One of my favorite stories about Evelyn Waugh finds him at a swank Parisian dinner party. After rudely belittling a helpless French intellectual with his characteristic boorishness, the host asked Evelyn how he could be so mean and still call himself a Catholic. “You have no idea,” Waugh answered, “how much nastier I would be if I was not Catholic. Without supernatural aid I would hardly be a human being.”

Apparently supernatural aid did not intercede during the composition of Waugh’s The Loved One. Waugh described it as a “little nightmare” about Hollywood, inspired by the author’s brief tenure in America’s West Coast wasteland. When directed at such a ripe target, Waugh’s cruelty morphs into a poison-tipped arrow: fast, sharp, and lethal.

Dennis Barlow, British expatriate and would-be poet, works at the “Happy Hunting Grounds,” a slightly disreputable pet cemetery (assuming there’s such a thing as a reputable pet cemetery). His accent and courtly manner help facilitate funeral arrangements for the deceased pets of the rich and famous. He doesn’t do much writing—the California desert has dried up the well of inspiration—apart from the occasional “anniversary card of remembrance” for a departed animal:

Your little Arthur is thinking of you in heaven today and wagging his tail.

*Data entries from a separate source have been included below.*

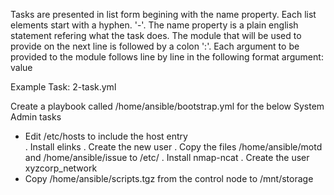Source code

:  Tasks are presented in list form begining with the name property. Each list elements start with a hyphen. '-'. The name property is a plain english statement refering 
 what the task does. The module that will be used to provide on the next line is followed by a colon ':'. Each argument to be provided to the module follows line by line 
 in the following format argument: value
 
 Example Task: 2-task.yml
 
 Create a playbook called /home/ansible/bootstrap.yml for the below System Admin tasks

- Edit /etc/hosts to include the host entry    
. Install elinks
. Create the new user
. Copy the files /home/ansible/motd and /home/ansible/issue to /etc/
. Install nmap-ncat
. Create the user xyzcorp_network
- Copy /home/ansible/scripts.tgz from the control node to /mnt/storage
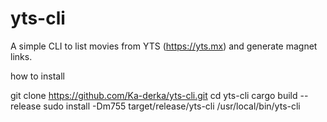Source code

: # yts-cli

A simple CLI to list movies from YTS (https://yts.mx) and generate magnet links.

how to install

git clone https://github.com/Ka-derka/yts-cli.git
cd yts-cli
cargo build --release
sudo install -Dm755 target/release/yts-cli /usr/local/bin/yts-cli
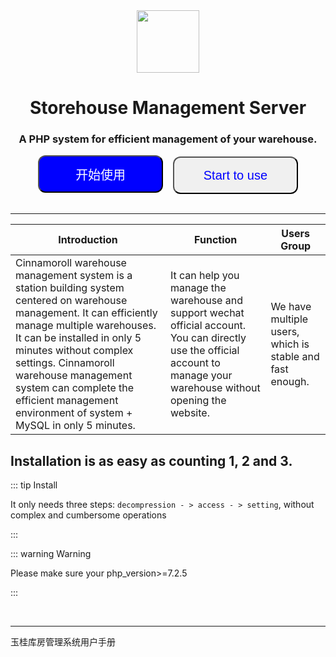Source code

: <center><img src="https://s1.ax1x.com/2022/05/17/O4wwRK.jpg" width="100" height="100"></center>

<center><h1>Storehouse Management Server</h1></center>

<center><h3>A PHP system for efficient management of your warehouse.</h3></center>

<center>
  <a href="/zh-cn/"><button style="width:200px;height:60px;background-color:blue;color:white;font-size:20px;border-radius:12px;">开始使用</button></a>
  &nbsp;&nbsp;
  <a href="/en-us/"><button style="width:200px;height:60px;background-color:#F0F0F0;color:blue;font-size:20px;border-radius:12px;">Start to use</button></a>
</center>

<br>
<hr>

| Introduction | Function | Users Group |
| ------------ | -------- | ----------- |
| Cinnamoroll warehouse management system is a station building system centered on warehouse management. It can efficiently manage multiple warehouses. It can be installed in only 5 minutes without complex settings. Cinnamoroll warehouse management system can complete the efficient management environment of system + MySQL in only 5 minutes. | It can help you manage the warehouse and support wechat official account. You can directly use the official account to manage your warehouse without opening the website. | We have multiple users, which is stable and fast enough. |

## Installation is as easy as counting 1, 2 and 3.

::: tip Install

It only needs three steps: `decompression - > access - > setting`, without complex and cumbersome operations

:::

::: warning Warning

Please make sure your php_version>=7.2.5

:::

<br>
<hr>

玉桂库房管理系统用户手册
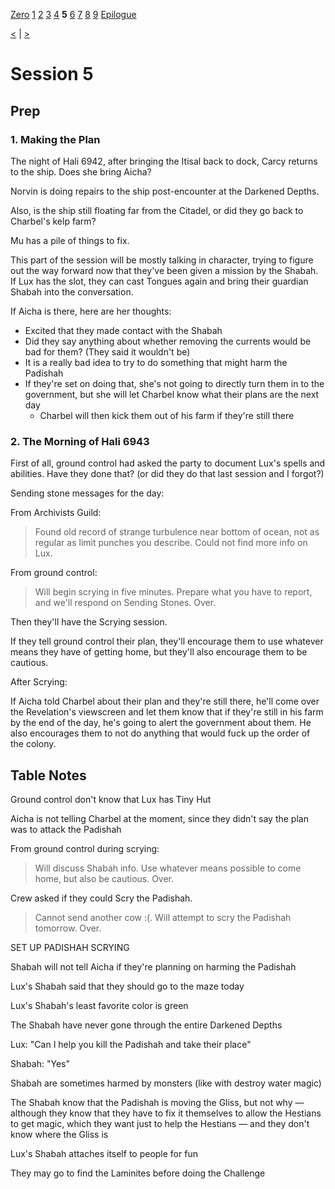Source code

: [Zero](./Session0.md) [1](./Session1.md) [2](./Session2.md) [3](./Session3.md) [4](./Session4.md) **5** [6](./Session6.md) [7](./Session7.md) [8](./Session8.md) [9](./Session9.md) [Epilogue](./Epilogue.md)

[<](./Session4.md) | [>](./Session6.md)

# Session 5

## Prep

### 1. Making the Plan

The night of Hali 6942, after bringing the Itisal back to dock, Carcy returns to the ship. Does she bring Aicha?

Norvin is doing repairs to the ship post-encounter at the Darkened Depths.

Also, is the ship still floating far from the Citadel, or did they go back to Charbel's kelp farm?

Mu has a pile of things to fix.

This part of the session will be mostly talking in character, trying to figure out the way forward now that they've been given a mission by the Shabah. If Lux has the slot, they can cast Tongues again and bring their guardian Shabah into the conversation.

If Aicha is there, here are her thoughts:

- Excited that they made contact with the Shabah
- Did they say anything about whether removing the currents would be bad for them? (They said it wouldn't be)
- It is a really bad idea to try to do something that might harm the Padishah
- If they're set on doing that, she's not going to directly turn them in to the government, but she will let Charbel know what their plans are the next day
  - Charbel will then kick them out of his farm if they're still there

### 2. The Morning of Hali 6943

First of all, ground control had asked the party to document Lux's spells and abilities. Have they done that? (or did they do that last session and I forgot?)

Sending stone messages for the day:

From Archivists Guild:

> Found old record of strange turbulence near bottom of ocean, not as regular as limit punches you describe. Could not find more info on Lux.

From ground control:

> Will begin scrying in five minutes. Prepare what you have to report, and we'll respond on Sending Stones. Over.

Then they'll have the Scrying session.

If they tell ground control their plan, they'll encourage them to use whatever means they have of getting home, but they'll also encourage them to be cautious.

After Scrying:

If Aicha told Charbel about their plan and they're still there, he'll come over the Revelation's viewscreen and let them know that if they're still in his farm by the end of the day, he's going to alert the government about them. He also encourages them to not do anything that would fuck up the order of the colony.

## Table Notes

Ground control don't know that Lux has Tiny Hut

Aicha is not telling Charbel at the moment, since they didn't say the plan was to attack the Padishah

From ground control during scrying:

> Will discuss Shabah info. Use whatever means possible to come home, but also be cautious. Over.

Crew asked if they could Scry the Padishah.

> Cannot send another cow :(. Will attempt to scry the Padishah tomorrow. Over.

SET UP PADISHAH SCRYING

Shabah will not tell Aicha if they're planning on harming the Padishah

Lux's Shabah said that they should go to the maze today

Lux's Shabah's least favorite color is green

The Shabah have never gone through the entire Darkened Depths

Lux: "Can I help you kill the Padishah and take their place"

Shabah: "Yes"

Shabah are sometimes harmed by monsters (like with destroy water magic)

The Shabah know that the Padishah is moving the Gliss, but not why — although they know that they have to fix it themselves to allow the Hestians to get magic, which they want just to help the Hestians — and they don't know where the Gliss is

Lux's Shabah attaches itself to people for fun

They may go to find the Laminites before doing the Challenge
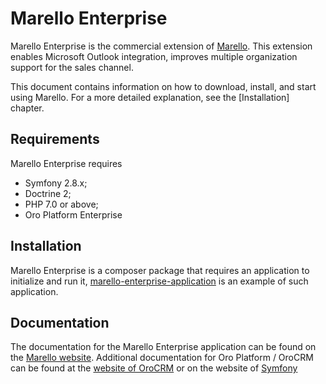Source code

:Marello Enterprise
========================

Marello Enterprise is the commercial extension of [Marello][1]. This extension enables Microsoft Outlook integration, improves multiple organization support for the sales channel.

This document contains information on how to download, install, and start
using Marello. For a more detailed explanation, see the [Installation]
chapter.

Requirements
------------

Marello Enterprise requires
- Symfony 2.8.x;
- Doctrine 2;
- PHP 7.0 or above;
- Oro Platform Enterprise

## Installation

Marello Enterprise is a composer package that requires an application to initialize and run it,
[marello-enterprise-application][2] is an example of such application. 

## Documentation
  
The documentation for the Marello Enterprise application can be found on the [Marello website][3].
Additional documentation for Oro Platform / OroCRM can be found at the [website of OroCRM][4] or on the website of [Symfony][5]

[1]: https://github.com/marellocommerce/marello
[2]: https://github.com/marellocommerce/marello-application-ee
[3]: https://www.marello.com/
[4]: http://www.orocrm.com/documentation/
[5]: http://symfony.com/doc/2.8/index.html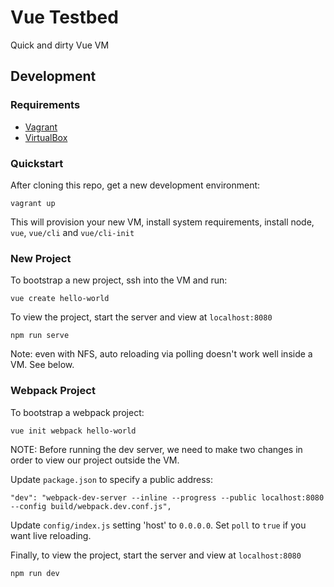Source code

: # Vue Testbed

Quick and dirty Vue VM

## Development

### Requirements

* [Vagrant](http://www.vagrantup.com/downloads.html)
* [VirtualBox](https://www.virtualbox.org/wiki/Downloads)

### Quickstart

After cloning this repo, get a new development environment:

    vagrant up
    
This will provision your new VM, install system requirements, install node, `vue`, `vue/cli` and `vue/cli-init`

### New Project

To bootstrap a new project, ssh into the VM and run:

	vue create hello-world
	
To view the project, start the server and view at `localhost:8080`

	npm run serve
	
Note: even with NFS, auto reloading via polling doesn't work well inside a VM. See below.
	
### Webpack Project	
	
To bootstrap a webpack project:
	
	vue init webpack hello-world
	
NOTE: Before running the dev server, we need to make two changes in order to view our project outside the VM.

Update `package.json` to specify a public address:

	"dev": "webpack-dev-server --inline --progress --public localhost:8080 --config build/webpack.dev.conf.js",
	
Update `config/index.js` setting 'host' to `0.0.0.0`. Set `poll` to `true` if you want live reloading.
	
Finally, to view the project, start the server and view at `localhost:8080`

	npm run dev
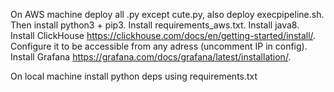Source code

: On AWS machine deploy all .py except cute.py, also deploy execpipeline.sh. Then install python3 + pip3. Install requirements_aws.txt. Install java8.
Install ClickHouse https://clickhouse.com/docs/en/getting-started/install/. Configure it to be accessible from any adress (uncomment IP in config).
Install Grafana https://grafana.com/docs/grafana/latest/installation/.

On local machine install python deps using requirements.txt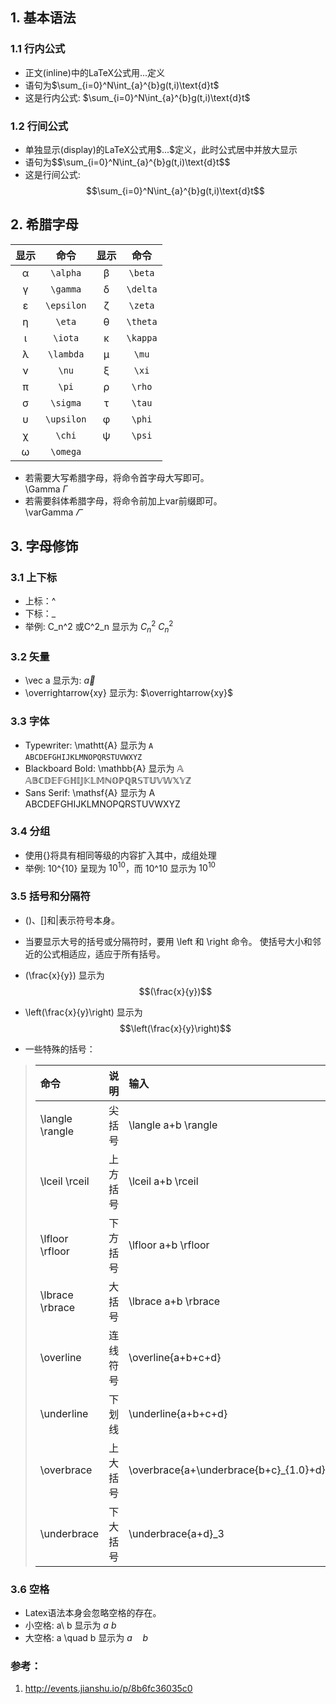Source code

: ## 1. 基本语法  
### 1.1  行内公式
+ 正文(inline)中的LaTeX公式用$...$定义  
+ 语句为\$\sum_{i=0}^N\int_{a}^{b}g(t,i)\text{d}t$
+ 这是行内公式: $\sum_{i=0}^N\int_{a}^{b}g(t,i)\text{d}t$
### 1.2 行间公式  
+ 单独显示(display)的LaTeX公式用\$$...\$$定义，此时公式居中并放大显示
+ 语句为\$$\sum_{i=0}^N\int_{a}^{b}g(t,i)\text{d}t$$
+ 这是行间公式:
$$\sum_{i=0}^N\int_{a}^{b}g(t,i)\text{d}t$$
## 2. 希腊字母
<table>
<thead><tr>
<th style="text-align:center">显示</th>
<th style="text-align:center">命令</th>
<th style="text-align:center">显示</th>
<th style="text-align:center">命令</th>
</tr>
</thead>
<tbody>
<tr>
<td style="text-align:center">α</td>
<td style="text-align:center"><code>\alpha</code></td>
<td style="text-align:center">β</td>
<td style="text-align:center"><code>\beta</code></td>
</tr>
<tr>
<td style="text-align:center">γ</td>
<td style="text-align:center"><code>\gamma</code></td>
<td style="text-align:center">δ</td>
<td style="text-align:center"><code>\delta</code></td>
</tr>
<tr>
<td style="text-align:center">ε</td>
<td style="text-align:center"><code>\epsilon</code></td>
<td style="text-align:center">ζ</td>
<td style="text-align:center"><code>\zeta</code></td>
</tr>
<tr>
<td style="text-align:center">η</td>
<td style="text-align:center"><code>\eta</code></td>
<td style="text-align:center">θ</td>
<td style="text-align:center"><code>\theta</code></td>
</tr>
<tr>
<td style="text-align:center">ι</td>
<td style="text-align:center"><code>\iota</code></td>
<td style="text-align:center">κ</td>
<td style="text-align:center"><code>\kappa</code></td>
</tr>
<tr>
<td style="text-align:center">λ</td>
<td style="text-align:center"><code>\lambda</code></td>
<td style="text-align:center">μ</td>
<td style="text-align:center"><code>\mu</code></td>
</tr>
<tr>
<td style="text-align:center">ν</td>
<td style="text-align:center"><code>\nu</code></td>
<td style="text-align:center">ξ</td>
<td style="text-align:center"><code>\xi</code></td>
</tr>
<tr>
<td style="text-align:center">π</td>
<td style="text-align:center"><code>\pi</code></td>
<td style="text-align:center">ρ</td>
<td style="text-align:center"><code>\rho</code></td>
</tr>
<tr>
<td style="text-align:center">σ</td>
<td style="text-align:center"><code>\sigma</code></td>
<td style="text-align:center">τ</td>
<td style="text-align:center"><code>\tau</code></td>
</tr>
<tr>
<td style="text-align:center">υ</td>
<td style="text-align:center"><code>\upsilon</code></td>
<td style="text-align:center">φ</td>
<td style="text-align:center"><code>\phi</code></td>
</tr>
<tr>
<td style="text-align:center">χ</td>
<td style="text-align:center"><code>\chi</code></td>
<td style="text-align:center">ψ</td>
<td style="text-align:center"><code>\psi</code></td>
</tr>
<tr>
<td style="text-align:center">ω</td>
<td style="text-align:center"><code>\omega</code></td>
</tr>
</tbody>
</table>

+ 若需要大写希腊字母，将命令首字母大写即可。  
\Gamma $\Gamma$
+ 若需要斜体希腊字母，将命令前加上var前缀即可。  
\varGamma $\varGamma$
## 3. 字母修饰
### 3.1 上下标
+ 上标：^
+ 下标：_
+ 举例: C_n^2 或C^2_n 显示为 $C_n^2$ $C^2_n$
### 3.2 矢量
+ \vec a 显示为: $\vec a$
+ \overrightarrow{xy} 显示为: $\overrightarrow{xy}$
### 3.3 字体
+ Typewriter:  \mathtt{A} 显示为 $\mathtt{A}$  
$\mathtt{A}\mathtt{B}\mathtt{C}\mathtt{D}\mathtt{E}\mathtt{F}\mathtt{G}\mathtt{H}\mathtt{I}\mathtt{J}\mathtt{K}\mathtt{L}\mathtt{M}\mathtt{N}\mathtt{O}\mathtt{P}\mathtt{Q}\mathtt{R}\mathtt{S}\mathtt{T}\mathtt{U}\mathtt{V}\mathtt{W}\mathtt{X}\mathtt{Y}\mathtt{Z}$
+ Blackboard Bold: \mathbb{A} 显示为 $\mathbb{A}$  
$\mathbb{A}\mathbb{B}\mathbb{C}\mathbb{D}\mathbb{E}\mathbb{F}\mathbb{G}\mathbb{H}\mathbb{I}\mathbb{J}\mathbb{K}\mathbb{L}\mathbb{M}\mathbb{N}\mathbb{O}\mathbb{P}\mathbb{Q}\mathbb{R}\mathbb{S}\mathbb{T}\mathbb{U}\mathbb{V}\mathbb{W}\mathbb{X}\mathbb{Y}\mathbb{Z}$
+ Sans Serif: \mathsf{A} 显示为 $\mathsf{A}$  
$\mathsf{A}\mathsf{B}\mathsf{C}\mathsf{D}\mathsf{E}\mathsf{F}\mathsf{G}\mathsf{H}\mathsf{I}\mathsf{J}\mathsf{K}\mathsf{L}\mathsf{M}\mathsf{N}\mathsf{O}\mathsf{P}\mathsf{Q}\mathsf{R}\mathsf{S}\mathsf{T}\mathsf{U}\mathsf{V}\mathsf{W}\mathsf{X}\mathsf{Y}\mathsf{Z}$

### 3.4 分组
+ 使用{}将具有相同等级的内容扩入其中，成组处理
+ 举例: 10^{10} 呈现为 $10^{10}$，而 10^10 显示为 $10^10$

### 3.5 括号和分隔符
+ ()、[]和|表示符号本身。
+ 当要显示大号的括号或分隔符时，要用 \left 和 \right 命令。 使括号大小和邻近的公式相适应，适应于所有括号。
+ (\frac{x}{y}) 显示为 $$(\frac{x}{y})$$
+ \left(\frac{x}{y}\right) 显示为 $$\left(\frac{x}{y}\right)$$

+ 一些特殊的括号：  
> | 命令 | 说明 | 输入 | 显示 |
> | :----| :----:| :---- | :----: |    
> | \langle \rangle |  尖括号  | \langle a+b \rangle | $\langle a+b \rangle$| 
> | \lceil \rceil   |上方括号  | \lceil a+b \rceil   | $\lceil a+b \rceil$  |  
> |\lfloor \rfloor	|下方括号  |\lfloor a+b \rfloor	 | $\lfloor a+b \rfloor$|
> |\lbrace \rbrace	|大括号	  |\lbrace a+b \rbrace   |$\lbrace a+b \rbrace$|
> |\overline	    |连线符号  |\overline{a+b+c+d}	 |$\overline{a+b+c+d}$|
> |\underline       |下划线    |\underline{a+b+c+d}  |$\underline{a+b+c+d}$|	
> |\overbrace       |上大括号  |\overbrace{a+\underbrace{b+c}_{1.0}+d}^{2.0}|$\overbrace{a+\underbrace{b+c}_{1.0}+d}^{2.0}$|	
> |\underbrace      |下大括号  |\underbrace{a+d}_3   |$\underbrace{a+d}_3$|	

### 3.6 空格
+ Latex语法本身会忽略空格的存在。
+ 小空格: a\ b 显示为 $a\ b$
+ 大空格: a \quad b 显示为 $a \quad b$







### 参考：
1. http://events.jianshu.io/p/8b6fc36035c0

“How about the goat’s card? We can’t very well say he’s wagging his tail in heaven. Goats don’t wag their tails.”

“They do when they go to the can.”

“Yes, but it wouldn’t look right on the greeting card. They don’t purr like cats. They don’t sing an orison like birds.”

“I suppose they just remember.”

Dennis wrote: Your Billy is remembering you in heaven tonight.

Meanwhile, Dennis also woos Aimee, a cosmetician at a funeral home for actual people (where the deceased are always referred to as “The Loved One”) by passing off poems from The Oxford Book of English Verse as his own—“at first he had tried writing poems for her himself, but she showed a preference for the earlier masters.”

Dennis’ rival for Aimee’s affections is Mr. Joyboy, the expert embalmer at “The Whispering Glades” where Aimee works, and also a mama’s boy. The scene where Mr. Joyboy takes Aimee home to meet his mother is a minor masterpiece of grisly characterization, the kind of scene that wouldn’t seem out of place in a horror film if it wasn’t so grotesquely funny. Waugh takes Puckish delight in the foolishness of mortals. His characters in The Loved One are like art deco caricatures—sketches in thin elegant outlines, devoid of color or dimension, floating on style. Little they say or do conform to any reality outside Waugh’s wicked imagination. He holds his characters in high contempt.

For example, when Aimee discovers Dennis has courted her under false pretenses, Waugh coolly observes “her heart was broken perhaps, but it was a small inexpensive organ of local manufacture.” Waugh once wrote of the gloriously silly British writer, P.G. Wodehouse, that “Mr. Wodehouse’s idyllic world can never stale.” Unlike the prelapsarian “Eden” Wodehouse’s innocent characters inhabit, Waugh’s own comedy “has no relish of salvation in’t”—his caustic, unsparing wit eviscerates the damned souls who inhabit a fallen world. It’s funny, but not necessarily fun. You’ll find yourself laughing more out of discomfort than anything.

Like the offended host at the dinner party, you might also wonder how Waugh can be so mean. But you’ll also take a secret delight in his meanness. After all, how cruel can you be when skewering a place where the vulgar rich desperately care about what they look like even after they’re dead?

The Loved One on DVDAddendum: It came as no surprise to me to learn that the 1965 film adaptation of The Loved One was written by Terry Southern, Kubrick’s co-writer of the classic black comedy, Dr. Strangelove. Waugh’s book is bleak black comedy cut from the same cloth. I haven’t seen the movie yet, but it features a stellar cast: Jonathan Winters, John Gielgud, James Coburn, and—wait for it—Liberace!